Full Circle: Erin Barry stands up for kids, a comfy home court, true love (and basketball)

For Erin Barry, home is where you live right now. Married to San Antonio Spurs guard Brent Barry, she’s followed her husband as his basketball career has placed him on five different teams in 11 years. With each new city, she’s determined to cultivate the sort of stability that makes their lives more grounded, less nomadic.

She makes their home the sort of haven that, once you walk in the door, you know you’re home, no matter which city happens to be on the other side of that threshold. She also seems to find ways to immerse herself in the community that makes it seem like she’s a native.

Barry prefers utterly unpretentious work in the trenches to token community roles. And it’s the trenches where she found her calling. While her husband played basketball in Chicago, she became a court-appointed special advocate and a juvenile court caseworker, setting the precedent for similar work when the couple relocated to Seattle.

The Barry family moved to San Antonio in 2004, amidst a rash of high-profile child abuse and neglect cases. With nearly a decade of experience as an advocate for abused and neglected children, Barry decided it was the right time and the right place to take herself out of the trenches and put her experience to work at the next level.

Being an advocate for abused and neglected children is gritty, heartbreaking work. Every day, there’s another face, another story that seems impossible to forget. There are days when Barry brings the sadness home with her, and she relies on perspective to keep her going. She knows that most people don’t want to get that close, because the horror so many of these kids endure takes an emotional toll.

She is determined to make an imprint on as many people as she can, believing that the more people connect emotionally to kids who need help, the closer we get as a community to losing the weight of a sad legacy carried by so many families. “It is hard, it’s very hard work,” she says. “People always ask me how I do it. I say, “How can I not do it?'”
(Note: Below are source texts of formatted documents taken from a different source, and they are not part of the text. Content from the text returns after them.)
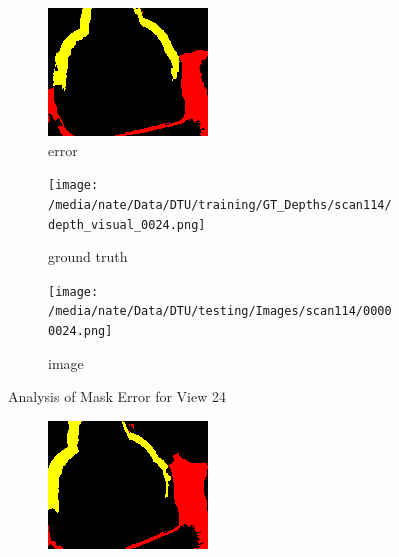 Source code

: \documentclass{article}
\begin{document}
\begin{figure}
\begin{subfigure}{0.3\textwidth}
		\includegraphics[width=\textwidth]{./output/024_error.png}
		\caption{error}
		\label{fig:error24}
	\end{subfigure}
	\hfill
	\centering
	\begin{subfigure}{0.3\textwidth}
		\centering
		\texttt{[image: /media/nate/Data/DTU/training/GT\_Depths/scan114/depth\_visual\_0024.png]}
		\caption{ground truth}
		\label{fig:gt24}
	\end{subfigure}
	\hfill
	\centering
	\begin{subfigure}{0.3\textwidth}
		\centering
		\texttt{[image: /media/nate/Data/DTU/testing/Images/scan114/00000024.png]}
		\caption{image}
		\label{fig:img24}
	\end{subfigure}
	\hfill
	\caption{Analysis of Mask Error for View 24}
	\label{fig:error_analys24}
\end{figure}\begin{figure}
	\centering
	\begin{subfigure}{0.3\textwidth}
		\centering
		\includegraphics[width=\textwidth]{./output/025_error.png}

\end{subfigure}
\end{figure}
\end{document}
In fairly short order, Barry got connected in San Antonio. She joined the executive committee of the Blue Ribbon Task Force (www.blueribbontaskforce.org), led by State Representative Carlos Uresti and Bexar County District Attorney Susan Reed. There, she was thrust into an environment different from the hands-on casework she was accustomed to.

Suddenly, she was in a more political environment: Helping to write a House bill that would go to Austin, participating in lobbying efforts at the state level and working alongside lawmakers who were urgently trying to overhaul a collapsing child welfare system. The result of her work from a legislative standpoint is Senate Bill 6, which mandates sweeping reform for Child Protective Services. “I knew how to do the work on the front lines, and I was familiar with how things work in other states. I had no idea how the system works in Texas, how the special interest groups and the lobbyists operate. There was such a learning curve for me,” she says.

As proud as she is of her accomplishments here, Barry yearns to return to the casework that allows her to make a more intimate connection with the people she helps. “I like to get my hands dirty … to work hard,” she says. “I like to meet people, and to know who I’m helping.” Going back to the front lines may also help her facilitate what she sees as a key issue. “We need to put the focus on prevention,” she explains.

She says San Antonio is different from many cities in how it bears the burden of child abuse. “People here recognize the problem,” she says. “Here, when something happens, it’s front page news. In a lot of other cities, it’s nothing but a paragraph. People here care about this problem.”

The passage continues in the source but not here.